:: RECORDED INFORMATION ::
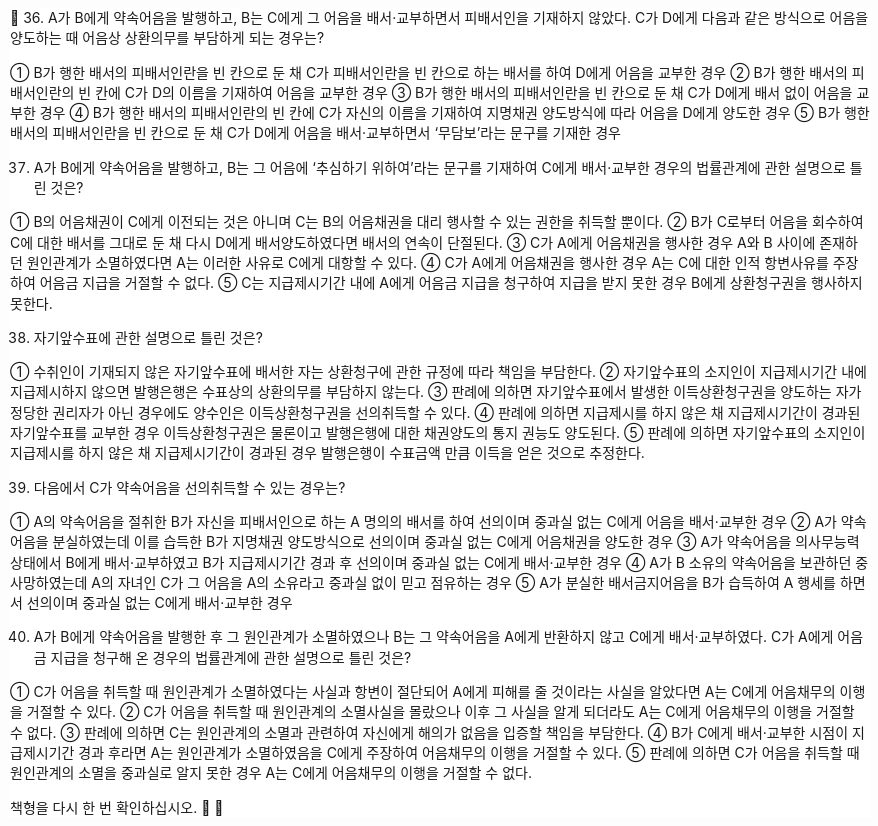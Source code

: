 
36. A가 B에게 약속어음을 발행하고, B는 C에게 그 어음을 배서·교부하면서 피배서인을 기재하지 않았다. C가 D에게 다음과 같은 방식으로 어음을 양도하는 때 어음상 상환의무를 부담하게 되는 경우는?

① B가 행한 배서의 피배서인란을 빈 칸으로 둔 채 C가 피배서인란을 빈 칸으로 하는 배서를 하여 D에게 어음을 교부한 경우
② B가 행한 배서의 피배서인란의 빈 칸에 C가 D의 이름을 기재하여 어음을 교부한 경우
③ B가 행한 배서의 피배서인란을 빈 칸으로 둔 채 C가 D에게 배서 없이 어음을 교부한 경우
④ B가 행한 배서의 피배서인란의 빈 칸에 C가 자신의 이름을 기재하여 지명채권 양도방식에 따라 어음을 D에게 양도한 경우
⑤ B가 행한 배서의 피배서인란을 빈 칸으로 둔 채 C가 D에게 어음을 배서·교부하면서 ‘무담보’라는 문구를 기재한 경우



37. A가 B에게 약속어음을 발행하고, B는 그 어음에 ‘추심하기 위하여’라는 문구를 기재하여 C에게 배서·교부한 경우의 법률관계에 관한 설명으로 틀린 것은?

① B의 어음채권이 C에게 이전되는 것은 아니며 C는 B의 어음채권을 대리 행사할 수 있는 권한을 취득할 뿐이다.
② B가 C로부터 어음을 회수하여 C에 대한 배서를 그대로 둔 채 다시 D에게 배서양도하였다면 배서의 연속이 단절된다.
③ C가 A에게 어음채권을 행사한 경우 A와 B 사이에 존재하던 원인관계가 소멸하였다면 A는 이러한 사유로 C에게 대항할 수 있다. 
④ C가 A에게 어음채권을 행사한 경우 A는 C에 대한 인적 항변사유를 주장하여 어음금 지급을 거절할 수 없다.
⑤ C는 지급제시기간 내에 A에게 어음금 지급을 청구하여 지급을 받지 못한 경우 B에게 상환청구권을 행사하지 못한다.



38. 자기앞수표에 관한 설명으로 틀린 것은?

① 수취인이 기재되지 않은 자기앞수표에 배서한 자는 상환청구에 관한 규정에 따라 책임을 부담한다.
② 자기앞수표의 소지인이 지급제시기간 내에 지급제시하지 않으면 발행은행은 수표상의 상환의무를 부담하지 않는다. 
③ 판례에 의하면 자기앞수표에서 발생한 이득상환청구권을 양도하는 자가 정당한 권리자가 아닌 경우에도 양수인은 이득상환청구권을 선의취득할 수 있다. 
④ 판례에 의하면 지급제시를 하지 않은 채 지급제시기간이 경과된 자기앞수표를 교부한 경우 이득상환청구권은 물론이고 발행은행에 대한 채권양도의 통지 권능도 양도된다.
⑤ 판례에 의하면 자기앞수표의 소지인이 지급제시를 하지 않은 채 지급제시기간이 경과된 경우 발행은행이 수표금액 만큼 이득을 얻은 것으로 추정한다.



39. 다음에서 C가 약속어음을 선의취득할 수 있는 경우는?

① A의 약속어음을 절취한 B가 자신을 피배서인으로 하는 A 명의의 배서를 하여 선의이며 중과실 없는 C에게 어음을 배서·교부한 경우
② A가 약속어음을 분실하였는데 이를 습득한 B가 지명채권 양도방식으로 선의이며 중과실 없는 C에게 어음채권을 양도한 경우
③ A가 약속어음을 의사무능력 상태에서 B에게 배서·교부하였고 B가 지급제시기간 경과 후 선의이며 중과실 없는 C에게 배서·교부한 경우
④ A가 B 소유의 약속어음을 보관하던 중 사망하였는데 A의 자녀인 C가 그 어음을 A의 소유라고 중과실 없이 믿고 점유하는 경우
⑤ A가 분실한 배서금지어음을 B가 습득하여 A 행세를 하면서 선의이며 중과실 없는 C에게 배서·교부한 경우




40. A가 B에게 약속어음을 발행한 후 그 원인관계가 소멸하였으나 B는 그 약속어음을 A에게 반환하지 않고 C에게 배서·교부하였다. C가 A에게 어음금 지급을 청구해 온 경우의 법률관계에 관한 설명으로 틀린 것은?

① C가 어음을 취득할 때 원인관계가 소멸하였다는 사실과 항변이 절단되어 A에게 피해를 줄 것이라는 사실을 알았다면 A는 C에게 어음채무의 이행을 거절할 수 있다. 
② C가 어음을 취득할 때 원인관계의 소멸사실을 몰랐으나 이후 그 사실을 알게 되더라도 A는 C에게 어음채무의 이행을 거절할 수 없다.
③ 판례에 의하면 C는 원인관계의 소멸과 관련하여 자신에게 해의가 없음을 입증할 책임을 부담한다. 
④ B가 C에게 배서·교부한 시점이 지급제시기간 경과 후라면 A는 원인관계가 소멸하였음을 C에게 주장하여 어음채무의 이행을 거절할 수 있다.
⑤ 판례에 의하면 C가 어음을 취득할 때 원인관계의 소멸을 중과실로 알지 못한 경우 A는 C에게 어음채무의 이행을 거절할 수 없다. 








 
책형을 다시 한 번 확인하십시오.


:::
(EXERCISE DETAILS)
Which lines above run from the one containing "⑤ B가 행한 배서의" to the one containing "② 자기앞수표의 소지인이"? Give them again exactly, both ends included.

(YOUR RESPONSE)
⑤ B가 행한 배서의 피배서인란을 빈 칸으로 둔 채 C가 D에게 어음을 배서·교부하면서 ‘무담보’라는 문구를 기재한 경우



37. A가 B에게 약속어음을 발행하고, B는 그 어음에 ‘추심하기 위하여’라는 문구를 기재하여 C에게 배서·교부한 경우의 법률관계에 관한 설명으로 틀린 것은?

① B의 어음채권이 C에게 이전되는 것은 아니며 C는 B의 어음채권을 대리 행사할 수 있는 권한을 취득할 뿐이다.
② B가 C로부터 어음을 회수하여 C에 대한 배서를 그대로 둔 채 다시 D에게 배서양도하였다면 배서의 연속이 단절된다.
③ C가 A에게 어음채권을 행사한 경우 A와 B 사이에 존재하던 원인관계가 소멸하였다면 A는 이러한 사유로 C에게 대항할 수 있다. 
④ C가 A에게 어음채권을 행사한 경우 A는 C에 대한 인적 항변사유를 주장하여 어음금 지급을 거절할 수 없다.
⑤ C는 지급제시기간 내에 A에게 어음금 지급을 청구하여 지급을 받지 못한 경우 B에게 상환청구권을 행사하지 못한다.



38. 자기앞수표에 관한 설명으로 틀린 것은?

① 수취인이 기재되지 않은 자기앞수표에 배서한 자는 상환청구에 관한 규정에 따라 책임을 부담한다.
② 자기앞수표의 소지인이 지급제시기간 내에 지급제시하지 않으면 발행은행은 수표상의 상환의무를 부담하지 않는다. 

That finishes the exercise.